The Vinca massacre was a massacre carried out near Fivizzano, Tuscany, by the German 16th SS Panzergrenadier Division from 24 to 27 August 1944 in which 162 Italian civilians were killed. It was one of many war crimes the division was involved in while stationed in Italy during the war.
Massacre
In August 1944 the German LXXV Army Corps responsible for the protection of the western part of the Gothic Line experienced increased partisan activity in the Apuan Alps. On 18 August a German officer was killed by partisans. The 16th SS Panzergrenadier Division, commanded by Max Simon who was convicted after the war for his involvement in the Marzabotto massacre, was tasked with an anti-partisan operation to clear out the region of partisans. After meticulous planning, and with the help of the Italian Fascist collaborators Black Brigades, the SS-Panzer-Aufklärungs-Abteilung 16, under the command of Walter Reder, as well as other German SS and Wehrmacht support units, began the operation on 24 August. The German burnt villages and destroyed churches in the vicinity of Fivizzano for the next three days from 24 to 27 August. The villages of Gragnola, Monzone Alto, Equi Terme, Corsano, Lorano, Tenerano, Gallogna, Campiglione, Viano, Vezzanello, Cecina, Terma, Posterla and Colla were attacked. The various German attacks converged at Vinca, where those civilians that could not escape, mostly women, children and elderly, were massacred while hiding in the woods and caves, using machine guns and grenades. After an encounter with local partisans on the 26 August the German troops returned to Vinca the following day. Those civilians who had returned to the village were massacred and Vinca destroyed. All up, in the three days the 16th SS Panzergrenadier Division operated in the area 162 civilians had been killed by the division.
Aftermath
Together with the massacres of Bardine and Bergiola Foscalina, the massacre of Vinca was among the indictments in the British trial against General Max Simon at Padua in May and June 1947. Simon was sentenced to life imprisonment but pardoned in 1954. In 1951 Walter Reder was sentenced to life imprisonment by a military court in Bologna for the massacres of Vinca and Marzabotto.
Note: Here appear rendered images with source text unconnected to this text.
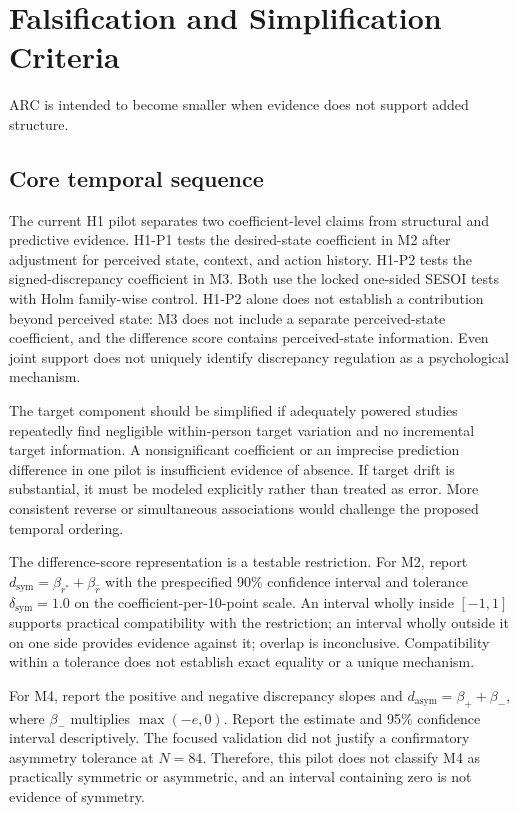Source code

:\section{Falsification and Simplification Criteria}

ARC is intended to become smaller when evidence does not support added structure.

\subsection{Core temporal sequence}

The current H1 pilot separates two coefficient-level claims from structural and predictive evidence. H1-P1 tests the desired-state coefficient in M2 after adjustment for perceived state, context, and action history. H1-P2 tests the signed-discrepancy coefficient in M3. Both use the locked one-sided SESOI tests with Holm family-wise control. H1-P2 alone does not establish a contribution beyond perceived state: M3 does not include a separate perceived-state coefficient, and the difference score contains perceived-state information. Even joint support does not uniquely identify discrepancy regulation as a psychological mechanism.

The target component should be simplified if adequately powered studies repeatedly find negligible within-person target variation and no incremental target information. A nonsignificant coefficient or an imprecise prediction difference in one pilot is insufficient evidence of absence. If target drift is substantial, it must be modeled explicitly rather than treated as error. More consistent reverse or simultaneous associations would challenge the proposed temporal ordering.

The difference-score representation is a testable restriction. For M2, report \(d_{\mathrm{sym}}=\beta_{r^\ast}+\beta_{\hat r}\) with the prespecified 90\% confidence interval and tolerance \(\delta_{\mathrm{sym}}=1.0\) on the coefficient-per-10-point scale. An interval wholly inside \([-1,1]\) supports practical compatibility with the restriction; an interval wholly outside it on one side provides evidence against it; overlap is inconclusive. Compatibility within a tolerance does not establish exact equality or a unique mechanism.

For M4, report the positive and negative discrepancy slopes and \(d_{\mathrm{asym}}=\beta_{+}+\beta_{-}\), where \(\beta_{-}\) multiplies \(\max(-e,0)\). Report the estimate and 95\% confidence interval descriptively. The focused validation did not justify a confirmatory asymmetry tolerance at \(N=84\). Therefore, this pilot does not classify M4 as practically symmetric or asymmetric, and an interval containing zero is not evidence of symmetry.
In 1985 Reder received an amnesty and was released. A number of German SS soldiers were tried in absentia in 2009 and found guilty but did not serve time. Colonel Giulio Lodovici, leader of the Italian collaborationists, was arrested in 1948, brought to trial and released because of a lack of evidence. All told, 64 members of the Black Brigades were sentenced to life imprisonment or lengthy prison sentences for the Vinca massacre but, because of a general amnesty in 1946, all were released a short time after.
In popular culture
In 2018 the joint Italian-German documentary The name of the father directed by Daniele Ceccarini, Paola Settimini, Mario Molinari, was produced. It tells the true story of the son of Josef Maier, Udo Surer, a German lawyer from Bavaria, who discovered in 2004 that his father was involved in the Vinca and San Terenzo Monti massacres.